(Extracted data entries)
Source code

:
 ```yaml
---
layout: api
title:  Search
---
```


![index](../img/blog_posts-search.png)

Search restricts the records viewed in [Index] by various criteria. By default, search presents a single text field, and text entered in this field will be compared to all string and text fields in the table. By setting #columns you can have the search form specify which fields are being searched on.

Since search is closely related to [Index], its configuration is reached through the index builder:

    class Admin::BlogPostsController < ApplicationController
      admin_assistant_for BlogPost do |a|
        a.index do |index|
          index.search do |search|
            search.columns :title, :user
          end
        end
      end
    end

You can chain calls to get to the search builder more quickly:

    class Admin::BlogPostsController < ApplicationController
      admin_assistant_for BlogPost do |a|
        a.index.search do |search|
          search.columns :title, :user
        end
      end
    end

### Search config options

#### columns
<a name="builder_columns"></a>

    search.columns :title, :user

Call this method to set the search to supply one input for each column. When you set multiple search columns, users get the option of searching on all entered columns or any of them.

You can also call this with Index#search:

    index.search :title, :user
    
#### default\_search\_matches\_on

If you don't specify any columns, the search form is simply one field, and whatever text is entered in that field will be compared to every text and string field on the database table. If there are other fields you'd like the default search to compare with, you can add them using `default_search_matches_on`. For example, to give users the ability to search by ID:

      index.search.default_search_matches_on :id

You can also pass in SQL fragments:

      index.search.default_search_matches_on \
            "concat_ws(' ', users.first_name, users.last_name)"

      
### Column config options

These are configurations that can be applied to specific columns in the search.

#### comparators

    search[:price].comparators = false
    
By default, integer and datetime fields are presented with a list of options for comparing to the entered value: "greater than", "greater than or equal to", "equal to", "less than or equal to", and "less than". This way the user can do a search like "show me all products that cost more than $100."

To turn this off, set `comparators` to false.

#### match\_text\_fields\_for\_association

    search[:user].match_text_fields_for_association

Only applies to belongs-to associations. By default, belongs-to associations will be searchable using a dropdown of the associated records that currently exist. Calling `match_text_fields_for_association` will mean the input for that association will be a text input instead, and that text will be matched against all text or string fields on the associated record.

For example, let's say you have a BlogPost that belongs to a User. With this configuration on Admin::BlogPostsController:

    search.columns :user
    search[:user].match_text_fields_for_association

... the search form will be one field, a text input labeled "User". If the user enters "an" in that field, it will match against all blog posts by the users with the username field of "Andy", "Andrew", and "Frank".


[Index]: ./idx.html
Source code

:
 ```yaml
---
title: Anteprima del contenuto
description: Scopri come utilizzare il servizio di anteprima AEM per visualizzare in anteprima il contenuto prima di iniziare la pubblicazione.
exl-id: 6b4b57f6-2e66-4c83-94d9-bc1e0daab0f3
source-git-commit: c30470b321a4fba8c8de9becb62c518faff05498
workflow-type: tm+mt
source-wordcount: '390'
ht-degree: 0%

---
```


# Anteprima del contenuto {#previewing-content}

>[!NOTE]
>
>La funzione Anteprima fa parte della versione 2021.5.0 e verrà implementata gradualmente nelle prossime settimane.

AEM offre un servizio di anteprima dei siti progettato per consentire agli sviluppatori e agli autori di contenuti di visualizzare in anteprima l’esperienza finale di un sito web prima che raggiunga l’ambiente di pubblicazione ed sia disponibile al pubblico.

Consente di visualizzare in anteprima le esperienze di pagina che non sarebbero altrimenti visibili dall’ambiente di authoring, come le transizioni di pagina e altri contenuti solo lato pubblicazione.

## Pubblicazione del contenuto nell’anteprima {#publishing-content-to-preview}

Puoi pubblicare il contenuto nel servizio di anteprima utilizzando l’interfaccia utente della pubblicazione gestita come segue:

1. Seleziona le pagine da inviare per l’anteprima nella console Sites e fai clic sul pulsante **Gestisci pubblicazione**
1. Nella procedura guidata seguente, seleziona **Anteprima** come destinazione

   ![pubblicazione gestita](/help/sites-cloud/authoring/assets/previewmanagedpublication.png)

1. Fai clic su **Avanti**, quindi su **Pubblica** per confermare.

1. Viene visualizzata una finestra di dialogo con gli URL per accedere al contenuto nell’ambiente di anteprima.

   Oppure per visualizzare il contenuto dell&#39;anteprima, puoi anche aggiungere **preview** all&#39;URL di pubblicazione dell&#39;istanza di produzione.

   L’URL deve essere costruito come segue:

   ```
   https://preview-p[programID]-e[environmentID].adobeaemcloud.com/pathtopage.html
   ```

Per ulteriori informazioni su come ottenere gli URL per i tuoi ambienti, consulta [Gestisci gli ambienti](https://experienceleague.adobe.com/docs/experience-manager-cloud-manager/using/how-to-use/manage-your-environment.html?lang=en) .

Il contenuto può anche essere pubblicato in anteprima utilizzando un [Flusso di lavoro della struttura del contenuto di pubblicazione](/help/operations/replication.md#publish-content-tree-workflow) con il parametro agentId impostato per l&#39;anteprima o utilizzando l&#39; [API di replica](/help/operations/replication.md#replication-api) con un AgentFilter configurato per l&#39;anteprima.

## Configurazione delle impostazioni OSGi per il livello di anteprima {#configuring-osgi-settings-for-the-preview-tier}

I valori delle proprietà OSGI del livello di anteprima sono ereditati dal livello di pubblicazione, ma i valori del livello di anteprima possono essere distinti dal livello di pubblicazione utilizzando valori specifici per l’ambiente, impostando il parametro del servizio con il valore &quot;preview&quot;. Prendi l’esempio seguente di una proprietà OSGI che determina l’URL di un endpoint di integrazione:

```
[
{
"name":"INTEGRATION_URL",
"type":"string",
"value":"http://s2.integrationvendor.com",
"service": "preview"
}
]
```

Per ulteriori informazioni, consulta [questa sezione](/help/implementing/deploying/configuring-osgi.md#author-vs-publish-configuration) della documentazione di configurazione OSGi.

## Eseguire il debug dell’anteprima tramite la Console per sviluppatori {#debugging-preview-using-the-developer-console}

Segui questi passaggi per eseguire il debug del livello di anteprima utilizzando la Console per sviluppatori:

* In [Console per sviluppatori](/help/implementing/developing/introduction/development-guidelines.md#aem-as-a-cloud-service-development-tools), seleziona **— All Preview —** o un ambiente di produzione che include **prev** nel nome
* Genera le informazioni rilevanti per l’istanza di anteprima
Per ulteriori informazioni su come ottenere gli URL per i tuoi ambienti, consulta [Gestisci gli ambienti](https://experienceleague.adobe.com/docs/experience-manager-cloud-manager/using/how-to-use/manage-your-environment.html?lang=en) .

THE PROBLEM: Beginning at the line above that contains "### Column config options", return each line exactly through the line that contains "To turn this", and no others.

WRITTEN RESPONSE:
### Column config options

These are configurations that can be applied to specific columns in the search.

#### comparators

    search[:price].comparators = false
    
By default, integer and datetime fields are presented with a list of options for comparing to the entered value: "greater than", "greater than or equal to", "equal to", "less than or equal to", and "less than". This way the user can do a search like "show me all products that cost more than $100."

To turn this off, set `comparators` to false.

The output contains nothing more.